* [What you have to do]: Copy the records word for word, omitting all pictures.

__________

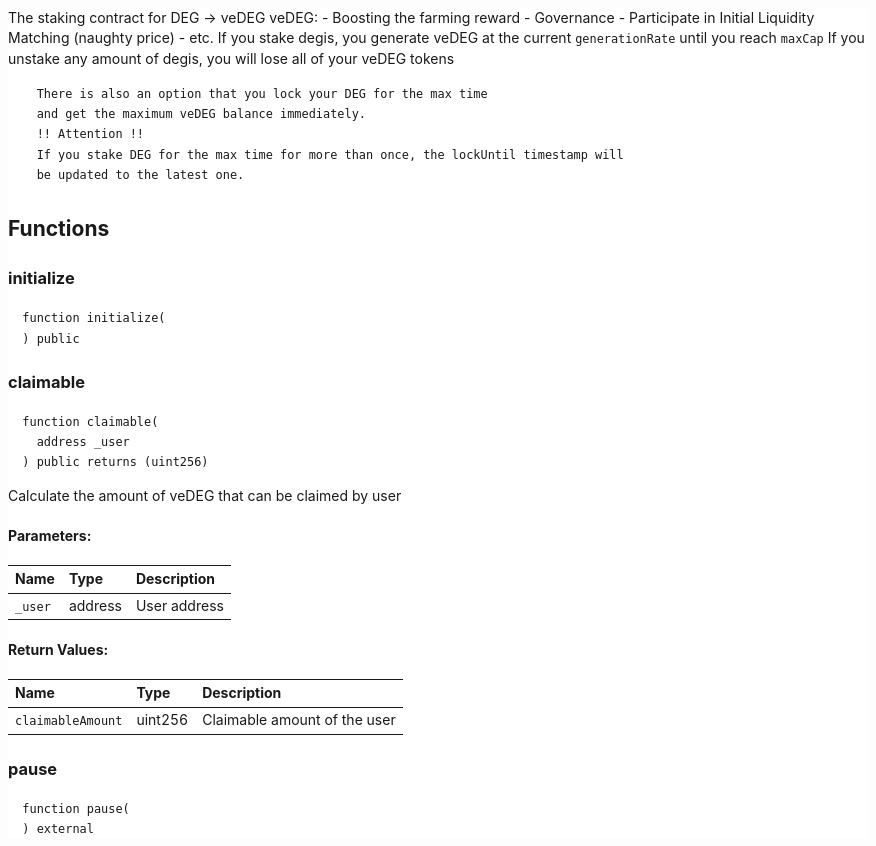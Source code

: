 The staking contract for DEG -> veDEG
        veDEG:
           - Boosting the farming reward
           - Governance
           - Participate in Initial Liquidity Matching (naughty price)
           - etc.
        If you stake degis, you generate veDEG at the current `generationRate` until you reach `maxCap`
        If you unstake any amount of degis, you will lose all of your veDEG tokens

        There is also an option that you lock your DEG for the max time
        and get the maximum veDEG balance immediately.
        !! Attention !!
        If you stake DEG for the max time for more than once, the lockUntil timestamp will
        be updated to the latest one.


## Functions
### initialize
```solidity
  function initialize(
  ) public
```




### claimable
```solidity
  function claimable(
    address _user
  ) public returns (uint256)
```
Calculate the amount of veDEG that can be claimed by user


#### Parameters:
| Name | Type | Description                                                          |
| :--- | :--- | :------------------------------------------------------------------- |
|`_user` | address | User address

#### Return Values:
| Name                           | Type          | Description                                                                  |
| :----------------------------- | :------------ | :--------------------------------------------------------------------------- |
|`claimableAmount`| uint256 | Claimable amount of the user
### pause
```solidity
  function pause(
  ) external
```



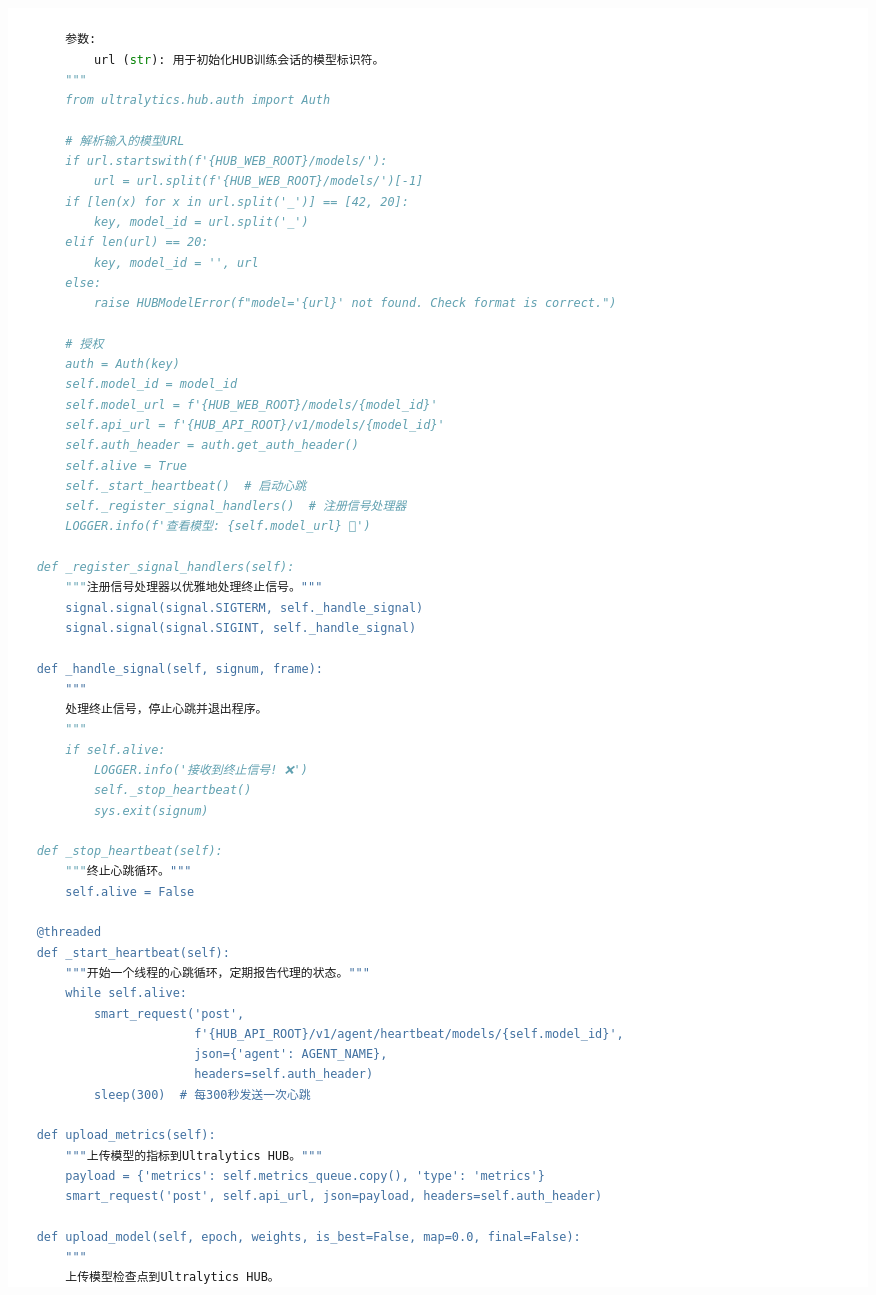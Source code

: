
 ```python

        参数:
            url (str): 用于初始化HUB训练会话的模型标识符。
        """
        from ultralytics.hub.auth import Auth

        # 解析输入的模型URL
        if url.startswith(f'{HUB_WEB_ROOT}/models/'):
            url = url.split(f'{HUB_WEB_ROOT}/models/')[-1]
        if [len(x) for x in url.split('_')] == [42, 20]:
            key, model_id = url.split('_')
        elif len(url) == 20:
            key, model_id = '', url
        else:
            raise HUBModelError(f"model='{url}' not found. Check format is correct.")

        # 授权
        auth = Auth(key)
        self.model_id = model_id
        self.model_url = f'{HUB_WEB_ROOT}/models/{model_id}'
        self.api_url = f'{HUB_API_ROOT}/v1/models/{model_id}'
        self.auth_header = auth.get_auth_header()
        self.alive = True
        self._start_heartbeat()  # 启动心跳
        self._register_signal_handlers()  # 注册信号处理器
        LOGGER.info(f'查看模型: {self.model_url} 🚀')

    def _register_signal_handlers(self):
        """注册信号处理器以优雅地处理终止信号。"""
        signal.signal(signal.SIGTERM, self._handle_signal)
        signal.signal(signal.SIGINT, self._handle_signal)

    def _handle_signal(self, signum, frame):
        """
        处理终止信号，停止心跳并退出程序。
        """
        if self.alive:
            LOGGER.info('接收到终止信号! ❌')
            self._stop_heartbeat()
            sys.exit(signum)

    def _stop_heartbeat(self):
        """终止心跳循环。"""
        self.alive = False

    @threaded
    def _start_heartbeat(self):
        """开始一个线程的心跳循环，定期报告代理的状态。"""
        while self.alive:
            smart_request('post',
                          f'{HUB_API_ROOT}/v1/agent/heartbeat/models/{self.model_id}',
                          json={'agent': AGENT_NAME},
                          headers=self.auth_header)
            sleep(300)  # 每300秒发送一次心跳

    def upload_metrics(self):
        """上传模型的指标到Ultralytics HUB。"""
        payload = {'metrics': self.metrics_queue.copy(), 'type': 'metrics'}
        smart_request('post', self.api_url, json=payload, headers=self.auth_header)

    def upload_model(self, epoch, weights, is_best=False, map=0.0, final=False):
        """
        上传模型检查点到Ultralytics HUB。
```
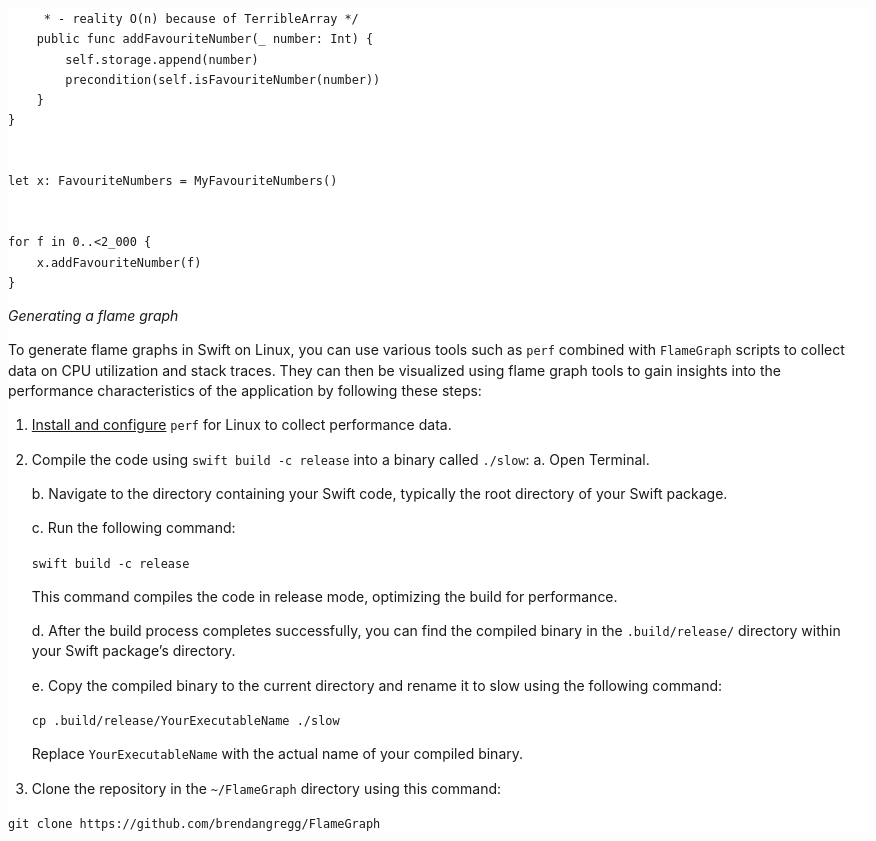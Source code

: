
 ```
     * - reality O(n) because of TerribleArray */
    public func addFavouriteNumber(_ number: Int) {
        self.storage.append(number)
        precondition(self.isFavouriteNumber(number))
    }
}


let x: FavouriteNumbers = MyFavouriteNumbers()


for f in 0..<2_000 {
    x.addFavouriteNumber(f)
}
```

*Generating a flame graph*

To generate flame graphs in Swift on Linux, you can use various tools such as `perf` combined with `FlameGraph` scripts to collect data on CPU utilization and stack traces. They can then be visualized using flame graph tools to gain insights into the performance characteristics of the application by following these steps:

1. [Install and configure](https://www.swift.org/server/guides/linux-perf.html) `perf` for Linux to collect performance data.
2. Compile the code using `swift build -c release` into a binary called `./slow`:
    a. Open Terminal.

    b. Navigate to the directory containing your Swift code, typically the root directory of your Swift package.

    c. Run the following command:
    
    ```
    swift build -c release
    ```

    This command compiles the code in release mode, optimizing the build for performance.
    
    d. After the build process completes successfully, you can find the compiled binary in the `.build/release/` directory within your Swift package’s directory.

    e. Copy the compiled binary to the current directory and rename it to slow using the following command:
    
    ```
    cp .build/release/YourExecutableName ./slow
    ```
    
    Replace `YourExecutableName` with the actual name of your compiled binary.
    
3. Clone the repository in the `~/FlameGraph` directory using this command:

```
git clone https://github.com/brendangregg/FlameGraph
```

__________

* [Response to this task]:
Source code

: The staking contract for DEG -> veDEG
        veDEG:
           - Boosting the farming reward
           - Governance
           - Participate in Initial Liquidity Matching (naughty price)
           - etc.
        If you stake degis, you generate veDEG at the current `generationRate` until you reach `maxCap`
        If you unstake any amount of degis, you will lose all of your veDEG tokens

        There is also an option that you lock your DEG for the max time
        and get the maximum veDEG balance immediately.
        !! Attention !!
        If you stake DEG for the max time for more than once, the lockUntil timestamp will
        be updated to the latest one.


## Functions
### initialize
```solidity
  function initialize(
  ) public
```




### claimable
```solidity
  function claimable(
    address _user
  ) public returns (uint256)
```
Calculate the amount of veDEG that can be claimed by user


#### Parameters:
| Name | Type | Description                                                          |
| :--- | :--- | :------------------------------------------------------------------- |
|`_user` | address | User address

#### Return Values:
| Name                           | Type          | Description                                                                  |
| :----------------------------- | :------------ | :--------------------------------------------------------------------------- |
|`claimableAmount`| uint256 | Claimable amount of the user
### pause
```solidity
  function pause(
  ) external
```



Source code

:
 ```python

        参数:
            url (str): 用于初始化HUB训练会话的模型标识符。
        """
        from ultralytics.hub.auth import Auth

        # 解析输入的模型URL
        if url.startswith(f'{HUB_WEB_ROOT}/models/'):
            url = url.split(f'{HUB_WEB_ROOT}/models/')[-1]
        if [len(x) for x in url.split('_')] == [42, 20]:
            key, model_id = url.split('_')
        elif len(url) == 20:
            key, model_id = '', url
        else:
            raise HUBModelError(f"model='{url}' not found. Check format is correct.")

        # 授权
        auth = Auth(key)
        self.model_id = model_id
        self.model_url = f'{HUB_WEB_ROOT}/models/{model_id}'
        self.api_url = f'{HUB_API_ROOT}/v1/models/{model_id}'
        self.auth_header = auth.get_auth_header()
        self.alive = True
        self._start_heartbeat()  # 启动心跳
        self._register_signal_handlers()  # 注册信号处理器
        LOGGER.info(f'查看模型: {self.model_url} 🚀')

    def _register_signal_handlers(self):
        """注册信号处理器以优雅地处理终止信号。"""
        signal.signal(signal.SIGTERM, self._handle_signal)
        signal.signal(signal.SIGINT, self._handle_signal)

    def _handle_signal(self, signum, frame):
        """
        处理终止信号，停止心跳并退出程序。
        """
        if self.alive:
            LOGGER.info('接收到终止信号! ❌')
            self._stop_heartbeat()
            sys.exit(signum)

    def _stop_heartbeat(self):
        """终止心跳循环。"""
        self.alive = False

    @threaded
    def _start_heartbeat(self):
        """开始一个线程的心跳循环，定期报告代理的状态。"""
        while self.alive:
            smart_request('post',
                          f'{HUB_API_ROOT}/v1/agent/heartbeat/models/{self.model_id}',
                          json={'agent': AGENT_NAME},
                          headers=self.auth_header)
            sleep(300)  # 每300秒发送一次心跳

    def upload_metrics(self):
        """上传模型的指标到Ultralytics HUB。"""
        payload = {'metrics': self.metrics_queue.copy(), 'type': 'metrics'}
        smart_request('post', self.api_url, json=payload, headers=self.auth_header)

    def upload_model(self, epoch, weights, is_best=False, map=0.0, final=False):
        """
        上传模型检查点到Ultralytics HUB。
```
Source code

:
 ```
     * - reality O(n) because of TerribleArray */
    public func addFavouriteNumber(_ number: Int) {
        self.storage.append(number)
        precondition(self.isFavouriteNumber(number))
    }
}


let x: FavouriteNumbers = MyFavouriteNumbers()


for f in 0..<2_000 {
    x.addFavouriteNumber(f)
}
```

*Generating a flame graph*

To generate flame graphs in Swift on Linux, you can use various tools such as `perf` combined with `FlameGraph` scripts to collect data on CPU utilization and stack traces. They can then be visualized using flame graph tools to gain insights into the performance characteristics of the application by following these steps:

1. [Install and configure](https://www.swift.org/server/guides/linux-perf.html) `perf` for Linux to collect performance data.
2. Compile the code using `swift build -c release` into a binary called `./slow`:
    a. Open Terminal.

    b. Navigate to the directory containing your Swift code, typically the root directory of your Swift package.

    c. Run the following command:
    
    ```
    swift build -c release
    ```

    This command compiles the code in release mode, optimizing the build for performance.
    
    d. After the build process completes successfully, you can find the compiled binary in the `.build/release/` directory within your Swift package’s directory.

    e. Copy the compiled binary to the current directory and rename it to slow using the following command:
    
    ```
    cp .build/release/YourExecutableName ./slow
    ```
    
    Replace `YourExecutableName` with the actual name of your compiled binary.
    
3. Clone the repository in the `~/FlameGraph` directory using this command:

```
git clone https://github.com/brendangregg/FlameGraph
```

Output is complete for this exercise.